Immunoelectron Microscopy (IEM) of Cultured Cells
Cells were cultured on Transwells (Costar; Cambridge, MA) and washed twice with serum-free medium before fixation. For morphological examination, cells were fixed with 2% glutaraldehyde in PBS for 60 min, washed with PBS, and treated with OsO4 as indicated below. For IEM, cells were fixed in periodatelysineparaformaldehyde (PLP) for 15 min, washed three times with PBS, and briefly dipped in 10% methanol in PBS. After a wash in PBS, cells were subsequently incubated with P2-1 diluted in PBS-C for 24 hr at RT, washed with PBS, and incubated with ultrasmall (1-nm) gold-labeled goat anti-mouse F(ab')2 IgG(H+L) antibodies (Aurion) diluted in PBS-C overnight at 4C and again washed in PBS. Subsequently, cells were treated with 0.5% glutaraldehyde in PBS, washed in PBS, incubated with 0.5% OsO4 in PBS, washed again in PBS, and thoroughly washed with distilled water. Silver enhancement was performed according to
Endocytosis of Marker Molecules
HBPs or HLSMCs cultured on glass slides were incubated with FITC-labeled dextran (10 mg/ml; Molecular Probes, Leiden, The Netherlands) for 1 hr at 4C before incubation at 37C for 3 hr. Cells were washed with PBS, fixed with 2% paraformaldehyde (10 min) and, for P2-1 staining, treated with acetone for 5 min. Cell preparations were stained with P2-1 or lamp-1 antibodies in combination with biotinylated secondary antibodies and Texas Red-conjugated avidin as described above. Alternatively, cells grown on Transwells were allowed to ingest 6-nm gold particles coupled to BSA (Aurion) for similar time periods.

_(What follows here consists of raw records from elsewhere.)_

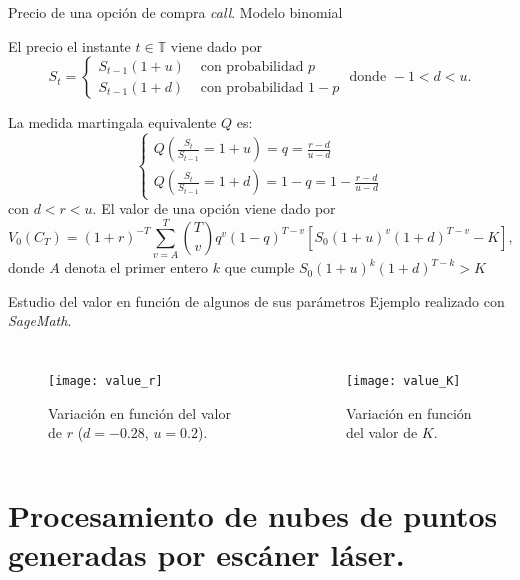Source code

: \documentclass[9pt]{beamer}
\begin{document}
	\begin{frame}{Precio de una opción de compra \textit{call}. Modelo binomial}
		
	El precio el instante $ t \in \mathbb{T} $ viene dado por
	\[
	S_t =  \begin{cases}
	S_{t-1}(1+u) & \text{ con probabilidad } p\\
	S_{t-1}(1+d) & \text{ con probabilidad } 1-p
	\end{cases} \text{ donde }-1 < d <u.
	\]
		
	La medida martingala equivalente $ Q $ es:
	\[
	\begin{cases}
	Q (\frac{S_t}{S_{t-1}} = 1+u ) =  q = \frac{r-d}{u-d} \\
	Q (\frac{S_t}{S_{t-1}} = 1+d ) =  1-q =  1- \frac{r-d}{u-d}
	\end{cases}
	\]
	con $ d < r < u $. El valor de una opción viene dado por
	\begin{equation*}
	V_0(C_T) = (1+r)^{-T} \sum_{v=A}^{T}\binom{T}{v}q^v(1-q)^{T-v}\left[S_0(1+u)^v(1+d)^{T-v}-K\right],
	\end{equation*}
	donde $ A $ denota el primer entero $ k $ que cumple $ S_0(1+u)^k(1+d)^{T-k} > K $
	
	\end{frame}
	
	\begin{frame}{Estudio del valor en función de algunos de sus parámetros}
		Ejemplo realizado con \textit{SageMath}.
		\begin{columns}
			\begin{figure}[h!]
				\texttt{[image: value\_r]}
				\caption{Variación en función del valor de $ r $ ($ d= -0.28 $, $ u=0.2 $).}
			\end{figure}
			\begin{figure}[h!]
				\texttt{[image: value\_K]}
				\caption{Variación en función del valor de $ K $.}
			\end{figure} 
		\end{columns}
	\end{frame}
	
	\section[Procesamiento de nubes de puntos generadas por escáner láser]{Procesamiento de nubes de puntos generadas por escáner láser.}
\end{document}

Afterwards, cells were washed with PBS, fixed with 2% glutaraldehyde (1 hr), treated with 0.5% OsO4 (30 min), dehydrated in alcohol, and embedded in Epon 812. Ultrathin sections (70 nm) were stained with uranyl acetate (20 min) and lead nitrate (1 min) and were examined in a JEOL electron microscope at 60 kV.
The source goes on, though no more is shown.